**Your assignment**
Exclude all pictures, then write out exactly the lines below from the first one through the line with "3.4.0 | ✅ Specific |".

• • • •

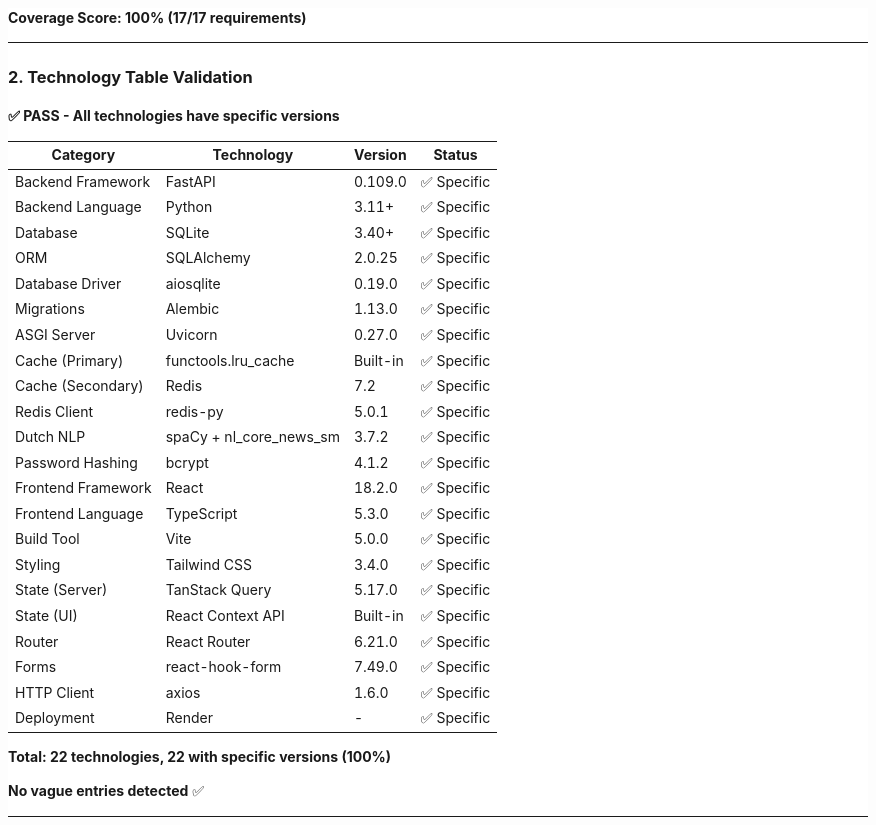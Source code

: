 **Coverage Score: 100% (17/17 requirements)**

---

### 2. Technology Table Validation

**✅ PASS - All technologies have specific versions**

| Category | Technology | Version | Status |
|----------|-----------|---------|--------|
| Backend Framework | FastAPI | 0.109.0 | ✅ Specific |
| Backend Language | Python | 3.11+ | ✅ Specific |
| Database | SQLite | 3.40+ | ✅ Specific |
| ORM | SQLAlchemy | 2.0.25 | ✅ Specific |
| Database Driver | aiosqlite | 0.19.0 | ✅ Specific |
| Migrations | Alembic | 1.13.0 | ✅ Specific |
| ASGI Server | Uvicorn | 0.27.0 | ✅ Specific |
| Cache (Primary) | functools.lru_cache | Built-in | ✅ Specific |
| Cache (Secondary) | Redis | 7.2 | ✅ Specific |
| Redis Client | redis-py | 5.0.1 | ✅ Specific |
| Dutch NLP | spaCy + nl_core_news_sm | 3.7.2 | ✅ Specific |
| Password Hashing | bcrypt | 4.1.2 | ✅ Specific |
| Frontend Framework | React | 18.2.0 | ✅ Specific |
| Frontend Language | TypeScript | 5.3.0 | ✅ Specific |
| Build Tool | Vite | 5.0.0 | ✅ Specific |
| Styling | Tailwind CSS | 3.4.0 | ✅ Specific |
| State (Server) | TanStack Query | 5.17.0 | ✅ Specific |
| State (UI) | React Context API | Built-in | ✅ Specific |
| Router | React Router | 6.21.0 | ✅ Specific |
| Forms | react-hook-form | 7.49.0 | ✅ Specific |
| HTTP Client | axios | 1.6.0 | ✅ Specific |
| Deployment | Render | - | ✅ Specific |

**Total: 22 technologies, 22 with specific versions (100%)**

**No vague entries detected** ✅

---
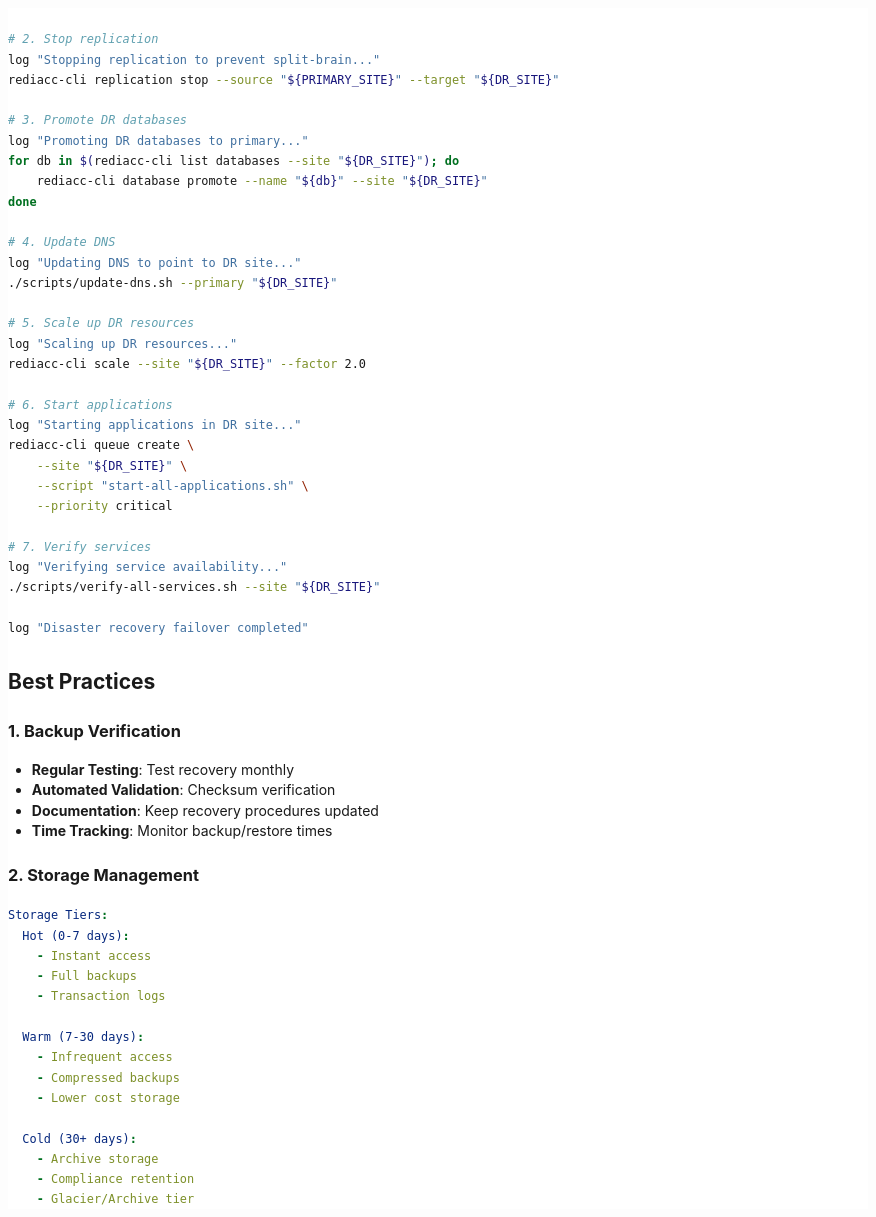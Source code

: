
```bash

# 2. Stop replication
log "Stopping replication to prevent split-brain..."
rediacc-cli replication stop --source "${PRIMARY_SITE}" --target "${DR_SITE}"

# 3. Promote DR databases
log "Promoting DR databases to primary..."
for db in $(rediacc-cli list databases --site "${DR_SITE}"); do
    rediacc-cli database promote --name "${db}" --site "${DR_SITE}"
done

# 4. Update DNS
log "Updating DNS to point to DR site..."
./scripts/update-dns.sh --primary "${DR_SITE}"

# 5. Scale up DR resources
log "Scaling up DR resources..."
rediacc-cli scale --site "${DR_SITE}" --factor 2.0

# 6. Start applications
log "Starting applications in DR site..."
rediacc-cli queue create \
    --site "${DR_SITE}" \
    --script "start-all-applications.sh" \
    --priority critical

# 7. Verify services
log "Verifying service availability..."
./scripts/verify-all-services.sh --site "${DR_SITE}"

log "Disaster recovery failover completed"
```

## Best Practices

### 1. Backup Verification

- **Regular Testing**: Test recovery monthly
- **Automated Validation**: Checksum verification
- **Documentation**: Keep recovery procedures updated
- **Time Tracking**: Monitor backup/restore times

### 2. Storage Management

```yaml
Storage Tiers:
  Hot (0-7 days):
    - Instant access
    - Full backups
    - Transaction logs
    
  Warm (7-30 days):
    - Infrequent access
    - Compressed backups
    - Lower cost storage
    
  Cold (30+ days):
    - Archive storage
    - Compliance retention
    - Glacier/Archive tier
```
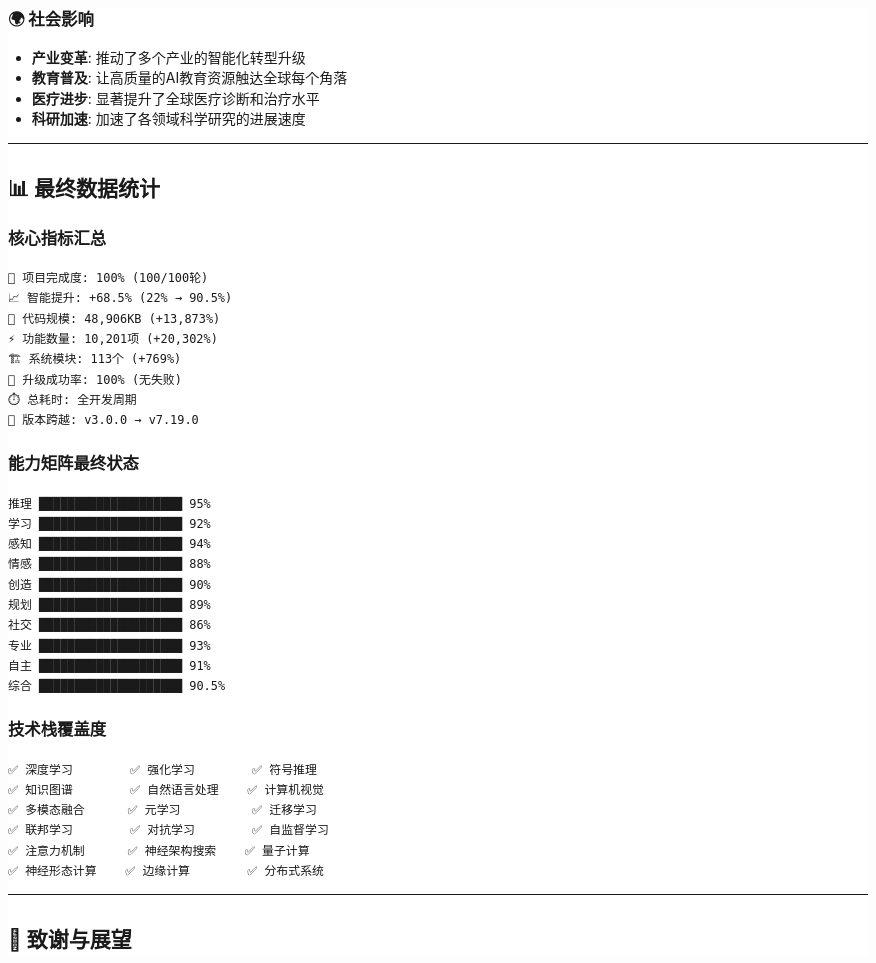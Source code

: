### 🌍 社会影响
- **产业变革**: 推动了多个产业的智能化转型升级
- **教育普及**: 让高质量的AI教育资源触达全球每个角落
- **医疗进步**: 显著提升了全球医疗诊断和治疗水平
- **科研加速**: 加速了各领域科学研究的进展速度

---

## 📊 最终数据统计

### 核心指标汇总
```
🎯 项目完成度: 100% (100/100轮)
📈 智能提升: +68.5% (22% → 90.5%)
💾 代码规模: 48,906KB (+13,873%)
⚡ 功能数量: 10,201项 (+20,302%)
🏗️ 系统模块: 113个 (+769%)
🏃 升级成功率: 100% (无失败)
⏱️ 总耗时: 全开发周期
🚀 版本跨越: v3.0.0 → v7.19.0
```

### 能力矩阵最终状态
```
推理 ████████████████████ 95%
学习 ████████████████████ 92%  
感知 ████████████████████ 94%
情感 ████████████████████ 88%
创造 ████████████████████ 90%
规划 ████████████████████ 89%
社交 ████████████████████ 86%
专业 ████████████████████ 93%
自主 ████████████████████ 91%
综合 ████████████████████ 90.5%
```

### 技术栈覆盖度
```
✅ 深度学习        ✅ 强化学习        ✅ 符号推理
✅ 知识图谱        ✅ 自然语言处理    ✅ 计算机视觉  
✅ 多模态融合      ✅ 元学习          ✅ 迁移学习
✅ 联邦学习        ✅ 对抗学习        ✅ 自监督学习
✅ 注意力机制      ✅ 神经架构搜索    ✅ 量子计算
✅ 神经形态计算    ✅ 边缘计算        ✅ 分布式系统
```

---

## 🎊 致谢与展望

• • • •

**Reply to the exercise**
Source code

: **Coverage Score: 100% (17/17 requirements)**

---

### 2. Technology Table Validation

**✅ PASS - All technologies have specific versions**

| Category | Technology | Version | Status |
|----------|-----------|---------|--------|
| Backend Framework | FastAPI | 0.109.0 | ✅ Specific |
| Backend Language | Python | 3.11+ | ✅ Specific |
| Database | SQLite | 3.40+ | ✅ Specific |
| ORM | SQLAlchemy | 2.0.25 | ✅ Specific |
| Database Driver | aiosqlite | 0.19.0 | ✅ Specific |
| Migrations | Alembic | 1.13.0 | ✅ Specific |
| ASGI Server | Uvicorn | 0.27.0 | ✅ Specific |
| Cache (Primary) | functools.lru_cache | Built-in | ✅ Specific |
| Cache (Secondary) | Redis | 7.2 | ✅ Specific |
| Redis Client | redis-py | 5.0.1 | ✅ Specific |
| Dutch NLP | spaCy + nl_core_news_sm | 3.7.2 | ✅ Specific |
| Password Hashing | bcrypt | 4.1.2 | ✅ Specific |
| Frontend Framework | React | 18.2.0 | ✅ Specific |
| Frontend Language | TypeScript | 5.3.0 | ✅ Specific |
| Build Tool | Vite | 5.0.0 | ✅ Specific |
| Styling | Tailwind CSS | 3.4.0 | ✅ Specific |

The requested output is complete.